Director Gary Sinese’s 1992 honourable big-screen version of John Steinbeck’s tragic story drama from his famed novella Of Mice and Men stars John Malkovich as the sweet, simple, childlike Lennie Small, the over-sized, mentally disabled man travelling Thirties Depression-era California with his caring, resourceful and clever migrant farm worker cousin George Milton (Sinese). George tries to take care of Lennie as they wander the country try to make money working the fields so they can fulfill their dream of owning their own ranch, and they hove up at a Western ranch, owned by boss Jackson (Noble Willingham).

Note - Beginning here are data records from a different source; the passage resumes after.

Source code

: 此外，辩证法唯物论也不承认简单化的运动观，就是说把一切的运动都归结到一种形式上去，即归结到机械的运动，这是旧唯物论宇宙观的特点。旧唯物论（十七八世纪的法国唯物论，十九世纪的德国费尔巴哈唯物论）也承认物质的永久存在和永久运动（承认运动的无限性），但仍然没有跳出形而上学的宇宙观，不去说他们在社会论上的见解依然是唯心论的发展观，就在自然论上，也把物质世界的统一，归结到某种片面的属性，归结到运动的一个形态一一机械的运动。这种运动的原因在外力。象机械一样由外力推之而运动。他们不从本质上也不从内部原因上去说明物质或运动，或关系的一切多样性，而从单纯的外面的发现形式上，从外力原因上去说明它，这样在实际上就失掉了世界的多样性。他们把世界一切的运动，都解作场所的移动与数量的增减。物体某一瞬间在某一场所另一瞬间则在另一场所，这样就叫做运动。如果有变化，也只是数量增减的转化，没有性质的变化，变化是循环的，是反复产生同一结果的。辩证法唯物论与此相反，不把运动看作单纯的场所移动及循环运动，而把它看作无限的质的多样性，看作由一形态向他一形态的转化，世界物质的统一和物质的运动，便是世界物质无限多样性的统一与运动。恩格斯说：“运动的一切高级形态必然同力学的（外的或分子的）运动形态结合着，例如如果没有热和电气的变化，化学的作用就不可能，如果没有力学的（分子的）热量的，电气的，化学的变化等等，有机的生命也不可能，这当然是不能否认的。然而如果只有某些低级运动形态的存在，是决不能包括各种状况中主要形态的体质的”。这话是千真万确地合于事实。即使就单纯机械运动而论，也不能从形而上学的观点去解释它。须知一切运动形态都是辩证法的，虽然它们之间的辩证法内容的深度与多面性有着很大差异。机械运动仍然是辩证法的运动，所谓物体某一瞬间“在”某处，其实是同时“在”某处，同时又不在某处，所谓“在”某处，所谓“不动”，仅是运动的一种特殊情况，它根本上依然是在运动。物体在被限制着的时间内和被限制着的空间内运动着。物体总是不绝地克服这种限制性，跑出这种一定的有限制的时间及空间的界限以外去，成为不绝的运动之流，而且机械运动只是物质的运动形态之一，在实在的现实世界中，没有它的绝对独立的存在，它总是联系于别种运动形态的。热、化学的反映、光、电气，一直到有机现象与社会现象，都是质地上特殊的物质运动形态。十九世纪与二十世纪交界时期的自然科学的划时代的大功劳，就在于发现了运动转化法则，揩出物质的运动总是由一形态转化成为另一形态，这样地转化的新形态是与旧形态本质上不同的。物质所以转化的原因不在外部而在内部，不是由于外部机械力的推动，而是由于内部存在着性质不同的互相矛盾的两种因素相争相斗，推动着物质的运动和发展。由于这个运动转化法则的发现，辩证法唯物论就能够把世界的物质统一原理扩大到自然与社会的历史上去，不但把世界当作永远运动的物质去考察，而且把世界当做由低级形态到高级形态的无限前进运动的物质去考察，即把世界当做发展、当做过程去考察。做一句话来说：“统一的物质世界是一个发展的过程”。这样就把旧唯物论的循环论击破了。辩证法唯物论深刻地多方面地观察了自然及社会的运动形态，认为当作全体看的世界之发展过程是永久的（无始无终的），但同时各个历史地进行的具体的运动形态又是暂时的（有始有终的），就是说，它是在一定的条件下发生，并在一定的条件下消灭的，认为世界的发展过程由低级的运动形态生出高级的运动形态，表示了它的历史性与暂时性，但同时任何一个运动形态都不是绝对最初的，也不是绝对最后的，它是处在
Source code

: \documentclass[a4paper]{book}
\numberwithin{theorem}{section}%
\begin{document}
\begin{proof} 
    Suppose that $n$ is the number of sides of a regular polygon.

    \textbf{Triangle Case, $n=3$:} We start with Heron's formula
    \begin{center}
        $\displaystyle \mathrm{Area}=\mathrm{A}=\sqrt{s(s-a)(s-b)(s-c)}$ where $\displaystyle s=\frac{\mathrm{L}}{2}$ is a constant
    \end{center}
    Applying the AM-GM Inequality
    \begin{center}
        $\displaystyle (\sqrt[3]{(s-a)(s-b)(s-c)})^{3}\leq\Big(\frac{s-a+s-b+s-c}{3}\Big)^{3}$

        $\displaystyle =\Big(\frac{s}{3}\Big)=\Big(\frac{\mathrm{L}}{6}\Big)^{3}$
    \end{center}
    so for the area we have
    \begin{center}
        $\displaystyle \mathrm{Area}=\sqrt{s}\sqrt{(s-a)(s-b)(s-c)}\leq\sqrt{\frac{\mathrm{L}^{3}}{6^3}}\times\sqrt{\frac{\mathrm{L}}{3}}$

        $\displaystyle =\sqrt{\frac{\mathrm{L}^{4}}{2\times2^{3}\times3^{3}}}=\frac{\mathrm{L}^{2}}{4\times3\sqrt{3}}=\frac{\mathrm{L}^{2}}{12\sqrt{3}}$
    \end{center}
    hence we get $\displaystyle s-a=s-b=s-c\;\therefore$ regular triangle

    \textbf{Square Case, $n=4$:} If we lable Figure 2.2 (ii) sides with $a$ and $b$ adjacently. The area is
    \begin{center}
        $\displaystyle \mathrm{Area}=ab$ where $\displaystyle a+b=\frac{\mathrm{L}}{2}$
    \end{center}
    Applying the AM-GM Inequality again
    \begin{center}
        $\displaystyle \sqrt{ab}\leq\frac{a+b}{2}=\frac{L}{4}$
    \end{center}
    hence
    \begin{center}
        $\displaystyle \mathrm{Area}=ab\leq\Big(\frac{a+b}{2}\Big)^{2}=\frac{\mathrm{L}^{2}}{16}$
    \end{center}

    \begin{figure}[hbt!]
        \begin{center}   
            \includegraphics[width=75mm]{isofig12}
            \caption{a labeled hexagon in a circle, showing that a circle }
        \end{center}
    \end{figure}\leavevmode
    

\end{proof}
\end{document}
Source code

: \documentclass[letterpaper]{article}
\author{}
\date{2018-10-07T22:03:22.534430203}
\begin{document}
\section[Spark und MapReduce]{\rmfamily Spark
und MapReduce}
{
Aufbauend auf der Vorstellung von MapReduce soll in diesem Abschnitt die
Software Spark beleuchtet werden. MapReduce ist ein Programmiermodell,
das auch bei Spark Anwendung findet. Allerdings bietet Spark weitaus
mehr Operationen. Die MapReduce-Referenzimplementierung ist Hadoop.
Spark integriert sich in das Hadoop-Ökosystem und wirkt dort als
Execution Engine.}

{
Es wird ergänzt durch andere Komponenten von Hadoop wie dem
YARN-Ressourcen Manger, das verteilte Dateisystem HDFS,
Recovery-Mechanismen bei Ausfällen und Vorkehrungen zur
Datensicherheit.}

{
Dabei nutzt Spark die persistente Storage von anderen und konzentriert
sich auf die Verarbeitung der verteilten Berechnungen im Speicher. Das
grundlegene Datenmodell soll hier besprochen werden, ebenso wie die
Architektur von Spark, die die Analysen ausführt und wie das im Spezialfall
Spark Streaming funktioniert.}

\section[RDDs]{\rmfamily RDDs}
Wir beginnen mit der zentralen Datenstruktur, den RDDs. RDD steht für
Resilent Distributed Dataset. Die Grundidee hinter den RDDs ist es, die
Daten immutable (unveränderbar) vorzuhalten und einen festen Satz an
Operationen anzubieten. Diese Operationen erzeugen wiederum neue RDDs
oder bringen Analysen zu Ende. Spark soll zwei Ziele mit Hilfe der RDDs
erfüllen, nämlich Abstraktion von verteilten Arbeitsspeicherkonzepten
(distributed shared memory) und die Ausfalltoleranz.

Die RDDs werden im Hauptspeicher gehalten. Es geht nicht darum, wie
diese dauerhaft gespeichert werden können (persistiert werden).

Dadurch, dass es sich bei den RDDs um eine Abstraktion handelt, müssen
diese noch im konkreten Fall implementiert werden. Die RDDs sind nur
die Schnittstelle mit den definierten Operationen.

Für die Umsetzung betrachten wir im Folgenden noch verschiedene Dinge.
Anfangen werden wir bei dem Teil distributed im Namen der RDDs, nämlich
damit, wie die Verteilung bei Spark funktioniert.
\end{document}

However, honourable though it is, a feeling of over-reverence pervades the project, and there is a theatrical air about it that would work more movingly on stage, unsurprisingly so, as it is based on Sinese’s theatre version from Chicago’s Steppenwolf Theatre. Horton Foote adapts the story for film.
The drama remains muted, the playing lacks attack and the handling is low on pace. There is insufficient power in the characters’ expressions of anger and fear, though Sinese and Malkovich suggest a relationship with a surprising amount of love and dependency, and their quiet performances do resonate quite strongly.
Ray Walston steals the show as Candy, an old man missing a hand in love with a mangy dog that has to be put down, in a reflection of the heroes’ relationship. Casey Siemaszko and Sherilyn Fenn have unrewarding, stereotypical one-note roles as the farm boss’s nasty, jealous and sadistic son Curley Jackson and his lovely flirtatious and conniving wife.
Also in the cast are John Terry, Richard Riehle, Alexis Arquette, Joe Morton, Noble Willingham, Joe D’Angerio, Tuck Milligan, David Steen, Moira Sinise and Mark Boone Junior.
Moira Sinise, the wife of Gary Sinise, is the girl in the red dress, running through the field at the beginning of the movie.
It was Sinise’s second film to compete at Cannes, after the 1988 feature Miles from Home. Sinise was nominated for the Palme d’Or but the film did not win an award.
It follows Of Mice and Men directed by Lewis Milestone in 1939 and Of Mice and Men directed by Reza Badiyi in 1981.